2. Description of the Prior Art
In our published European Patent Application No. 0115417A we discussed hydraulically damped mounting devices in which two parts of a piece of machinery e.g. a car engine and chassis were connected together by a resilient wall which, together with a partition, defined a working chamber for hydraulic fluid. The working chamber was connected to a compensation chamber by a passageway (usually elongate), the compensation chamber being separated from the working chamber by a rigid partition. A flexible diaphragm was in direct contact with the liquid in the working chamber and separated that liquid from a gas pocket. The purpose of that mounting device was to provide a frequency-responsive device, which could isolate high and low frequency vibrations independent of their amplitude (within certain amplitude ranges).
In the hydraulically damped mounting device of EP-A-0115417 the two parts of the machinery were respectively connected to a cup and a boss with the deformable, preferably resilient, wall holding the boss within the mouth of the cup. However, hydraulically damped mounting devices do not all have this configuration, and a hydraulically damped mounting device is known from e.g. U.S. Pat. No. 3,642,268 in which the anchor part for one part of the vibrating machinery is in the form of a hollow sleeve with the other anchor part in the form of a rod or tube extending approximately centrally and coaxially of the sleeve. Resilient walls then join the sleeve and the tube and, in that patent specification, define two chambers connected by a passageway. The chambers are filled with hydraulic fluid and the movement of the fluid from one chamber to the other through the passageway damps the vibration of the parts of the machinery attached to the respective anchor points.
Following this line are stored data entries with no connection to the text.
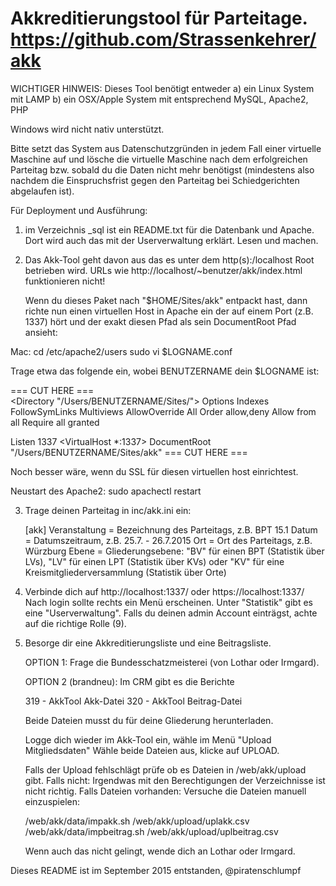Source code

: Akkreditierungstool für Parteitage.
https://github.com/Strassenkehrer/akk
=====================================

WICHTIGER HINWEIS:
Dieses Tool benötigt entweder
  a) ein Linux System mit LAMP
  b) ein OSX/Apple System mit entsprechend MySQL, Apache2, PHP

Windows wird nicht nativ unterstützt.

Bitte setzt das System aus Datenschutzgründen in jedem Fall einer virtuelle 
Maschine auf und lösche die virtuelle Maschine nach dem erfolgreichen Parteitag
bzw. sobald du die Daten nicht mehr benötigst (mindestens also nachdem die
Einspruchsfrist gegen den Parteitag bei Schiedgerichten abgelaufen ist).

Für Deployment und Ausführung:

1. im Verzeichnis _sql ist ein README.txt für die Datenbank und Apache.
   Dort wird auch das mit der Userverwaltung erklärt.
   Lesen und machen.

2. Das Akk-Tool geht davon aus das es unter dem http(s):/localhost Root
   betrieben wird. URLs wie http://localhost/~benutzer/akk/index.html
   funktionieren nicht!
   
   Wenn du dieses Paket nach "$HOME/Sites/akk" entpackt hast, dann 
   richte nun einen virtuellen Host in Apache ein der auf einem Port
   (z.B. 1337) hört und der exakt diesen Pfad als sein DocumentRoot
   Pfad ansieht:
   
 Mac:
   cd /etc/apache2/users
   sudo vi $LOGNAME.conf
   
   Trage etwa das folgende ein, wobei BENUTZERNAME dein $LOGNAME ist:

=== CUT HERE ===   
<Directory "/Users/BENUTZERNAME/Sites/">
Options Indexes FollowSymLinks Multiviews
AllowOverride All
Order allow,deny
Allow from all
Require all granted
</Directory>

Listen 1337
<VirtualHost *:1337>
  DocumentRoot "/Users/BENUTZERNAME/Sites/akk"
</VirtualHost>
=== CUT HERE ===   

   Noch besser wäre, wenn du SSL für diesen virtuellen host einrichtest.
   
   Neustart des Apache2: 
   sudo apachectl restart

3. Trage deinen Parteitag in inc/akk.ini ein:

	[akk]
	Veranstaltung = Bezeichnung des Parteitags, z.B. BPT 15.1
	Datum = Datumszeitraum, z.B. 25.7. - 26.7.2015
	Ort = Ort des Parteitags, z.B. Würzburg
	Ebene = Gliederungsebene: "BV" für einen BPT (Statistik über LVs),
			"LV" für einen LPT (Statistik über KVs)
			oder "KV" für eine Kreismitgliederversammlung (Statistik über Orte)


4. Verbinde dich auf http://localhost:1337/ oder https://localhost:1337/
   Nach login sollte rechts ein Menü erscheinen.
   Unter "Statistik" gibt es eine "Userverwaltung".
   Falls du deinen admin Account einträgst, achte auf die richtige Rolle (9).

5. Besorge dir eine Akkreditierungsliste und eine Beitragsliste.

   OPTION 1: Frage die Bundesschatzmeisterei (von Lothar oder Irmgard).
   
   OPTION 2 (brandneu): Im CRM gibt es die Berichte
   
     319 - AkkTool Akk-Datei
     320 - AkkTool Beitrag-Datei
     
   Beide Dateien musst du für deine Gliederung herunterladen.
   
   Logge dich wieder im Akk-Tool ein, wähle im Menü "Upload Mitgliedsdaten"
   Wähle beide Dateien aus, klicke auf UPLOAD.
   
   Falls der Upload fehlschlägt prüfe ob es Dateien in /web/akk/upload gibt.
   Falls nicht: Irgendwas mit den Berechtigungen der Verzeichnisse ist nicht
                richtig.
   Falls Dateien vorhanden: Versuche die Dateien manuell einzuspielen:
   
      /web/akk/data/impakk.sh /web/akk/upload/uplakk.csv
      /web/akk/data/impbeitrag.sh /web/akk/upload/uplbeitrag.csv

   Wenn auch das nicht gelingt, wende dich an Lothar oder Irmgard.


Dieses README ist im September 2015 entstanden,
@piratenschlumpf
Mounting devices of this type, in which there is a first anchor part e.g. in the form of a tube, within a second anchor part in the form of a sleeve, with the sleeve and tube being connected by resilient walls, are desirable because they permit a compact construction, all parts being enclosed within the sleeve, but problems have been encountered. The main problem is that rubber, the material commonly used to form the resilient walls, should not be put under a tensile load, and any vibration which compresses the walls bounding one chamber also requires an expansion in the walls bounding the other chamber, i.e. tensile stresses are generated. In U.S. Pat. No. 3,642,268 an attempt is made to solve this problem, by forcing the resilient walls into the sleeve and/or expanding the tube to pre-compress the resilient walls. If all the walls are pre-compressed during the manufacture of the mounting device, then limited vibration is possible without exceeding the compression in the walls, which would generate tensile forces. However in practice, the strains placed on the walls due to vibration are 25% to 50% and it is difficult to pre-compress the walls sufficiently to permit this, as the rubber becomes unstable. Therefore, it has not proved possible to manufacture a commercially practicable device of this design.
Published European patent application No. 0009120 also discloses a hydraulically damped mounting device having an anchor part in the form of a tube within a sleeve. In this specification the sleeve is in two parts, one coaxially within the other and the passageways between chambers formed by resilient walls between the tube and sleeve are between the two sleeve parts. However, this device also suffers from the problem of tensile stresses, because any vibration must induce tensile loads in at least one of the resilient walls.